NAME

Bio::ToolBox::Data - Reading, writing, and manipulating data structure

SYNOPSIS

use Bio::ToolBox::Data;

### Create new gene list from database
my $Data = Bio::ToolBox::Data->new(
      db      => 'hg19',
      feature => 'gene:ensGene',
);

my $Data = Bio::ToolBox::Data->new(
      db      => 'hg19',
      feature => 'genome',
      win     => 1000,
      step    => 1000,
);


### Open a pre-existing file
my $Data = Bio::ToolBox::Data->new(
      file    => 'coordinates.bed',
);


### Get a specific value
my $value = $Data->value($row, $column);


### Replace or add a value
$Data->value($row, $column, $new_value);


### Iterate through a Data structure one row at a time
my $stream = $Data->row_stream;
while (my $row = $stream->next_row) {
	  # get the positional information from the file data
	  # assuming that the input file had these identifiable columns
	  my $seq_id = $row->seq_id;
	  my $start  = $row->start;
	  my $stop   = $row->end;
	  
	  # generate a Bio::Seq object from the database using 
	  # these coordinates 
	  my $region = $db->segment($seq_id, $start, $stop);
	  
	  # modify a row value
	  my $value = $row->value($column);
	  my $new_value = $value + 1;
	  $row->value($column, $new_value);
}


### write the data to file
my $success = $Data->write_file(
     filename     => 'new_data.txt',
     gz           => 1,
);
print "wrote new file $success\n"; # file is new_data.txt.gz

DESCRIPTION

This module works with the primary Bio::ToolBox Data structure. Simply, it is a complex data structure representing a tabbed-delimited table (array of arrays), with plenty of options for metadata. Many common bioinformatic file formats are simply tabbed-delimited text files (think BED and GFF). Each row is a feature or genomic interval, and each column is a piece of information about that feature, such as name, type, and/or coordinates. We can append to that file additional columns of information, perhaps scores from genomic data sets. We can record metadata regarding how and where we obtained that data. Finally, we can write the updated table to a new file.

METHODS

Initializing the structure

new()

Initialize a new Data structure. This generally requires options, provided as an array of key => values. A new list of features may be obtained from an annotation database or an existing file may be loaded. If you do not pass any options, a new empty structure will be generated for you to populate.

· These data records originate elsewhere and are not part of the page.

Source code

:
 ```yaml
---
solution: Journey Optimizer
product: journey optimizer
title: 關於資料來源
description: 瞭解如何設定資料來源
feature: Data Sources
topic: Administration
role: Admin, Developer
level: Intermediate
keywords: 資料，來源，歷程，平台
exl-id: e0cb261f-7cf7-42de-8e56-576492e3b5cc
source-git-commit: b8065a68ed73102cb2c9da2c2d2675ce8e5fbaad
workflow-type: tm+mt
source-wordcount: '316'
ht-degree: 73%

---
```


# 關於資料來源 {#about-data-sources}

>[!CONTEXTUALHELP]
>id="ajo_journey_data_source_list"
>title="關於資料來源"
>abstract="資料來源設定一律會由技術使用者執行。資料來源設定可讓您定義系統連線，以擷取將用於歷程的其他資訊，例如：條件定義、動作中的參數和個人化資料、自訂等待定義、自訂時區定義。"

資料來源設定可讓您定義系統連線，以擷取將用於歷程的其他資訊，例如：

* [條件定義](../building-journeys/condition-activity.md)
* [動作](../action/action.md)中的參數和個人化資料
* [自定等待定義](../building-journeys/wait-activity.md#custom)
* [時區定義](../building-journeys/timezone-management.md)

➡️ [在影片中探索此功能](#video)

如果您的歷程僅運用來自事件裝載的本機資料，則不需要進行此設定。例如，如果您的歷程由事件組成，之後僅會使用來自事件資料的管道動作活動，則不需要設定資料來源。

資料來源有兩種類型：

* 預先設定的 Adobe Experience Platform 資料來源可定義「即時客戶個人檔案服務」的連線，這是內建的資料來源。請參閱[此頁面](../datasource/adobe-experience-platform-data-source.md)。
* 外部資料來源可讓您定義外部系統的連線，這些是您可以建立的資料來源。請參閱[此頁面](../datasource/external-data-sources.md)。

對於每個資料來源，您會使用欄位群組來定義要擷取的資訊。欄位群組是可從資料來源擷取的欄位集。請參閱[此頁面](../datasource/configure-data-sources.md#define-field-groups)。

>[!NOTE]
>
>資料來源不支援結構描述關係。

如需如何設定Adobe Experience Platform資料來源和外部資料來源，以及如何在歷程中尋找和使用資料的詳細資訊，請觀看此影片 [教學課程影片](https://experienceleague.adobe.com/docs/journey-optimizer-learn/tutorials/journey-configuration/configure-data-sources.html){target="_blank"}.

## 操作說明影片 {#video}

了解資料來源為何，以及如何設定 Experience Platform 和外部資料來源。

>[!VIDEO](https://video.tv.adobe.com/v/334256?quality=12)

These are the options available.

file => $filename

Provide the path and name to an existing tabbed-delimited text file. BED and GFF files and their variants are accepted. Except for structured files, e.g. BED and GFF, the first line is assumed to be column header names. Commented lines (beginning with #) are parsed as metadata. The files may be compressed (gzip or bzip2).

feature => $type
feature => "$type:$source"
feature => 'genome'

For de novo lists from an annotation database, provide the GFF type or type:source (columns 3 and 2) for collection. A comma delimited string may be accepted (not an array).

For a list of genomic intervals across the genome, specify a feature of 'genome'.

db => $name
db => $path
db => $database_object

Provide the name of the database from which to collect the features. It may be a short name, whereupon it is checked in the Bio::ToolBox configuration file .biotoolbox.cfg for connection information. Alternatively, a path to a database file or directory may be given.

If you already have an opened Bio::DB::SeqFeature::Store database object, you can simply pass that. See Bio::ToolBox::db_helper for more information. However, this in general should be discouraged, since the name of the database will not be properly recorded when saving to file. It is better to simply pass the name of database again; multiple connections to the same database are smartly handled in the background.

win => $integer
step => $integer

If generating a list of genomic intervals, optionally provide the window and step values. Default values are defined in the Bio::ToolBox configuration file .biotoolbox.cfg.

columns => [qw(Column1 Column2 ...)]
datasets => [qw(Column1 Column2 ...)]

When no file is given or database given to search, then a new, empty Data object is returned. In this case, you may optionally provide the column names in advance as an anonymous array. You may also optionally provide a general feature name, if desired.

If successful, the method will return a Bio::ToolBox::Data object.

General Metadata

There is a variety of general metadata regarding the Data structure.

The following methods may be used to access or set these metadata properties.

feature()
feature($text)

Returns or sets the name of the features used to collect the list of features. The actual feature types are listed in the table, so this metadata is merely descriptive.

feature_type

Returns one of three specific values describing the contents of the data table inferred by the presence of specific column names. This provides a clue as to whether the table features represent genomic regions (defined by coordinate positions) or named database features. The return values include:

coordinate: Table includes at least chromosome and start
named: Table includes name, type, and/or Primary_ID
unknown: unrecognized
program($name)

Returns or sets the name of the program generating the list.

database($name)

Returns or sets the name or path of the database from which the features were derived.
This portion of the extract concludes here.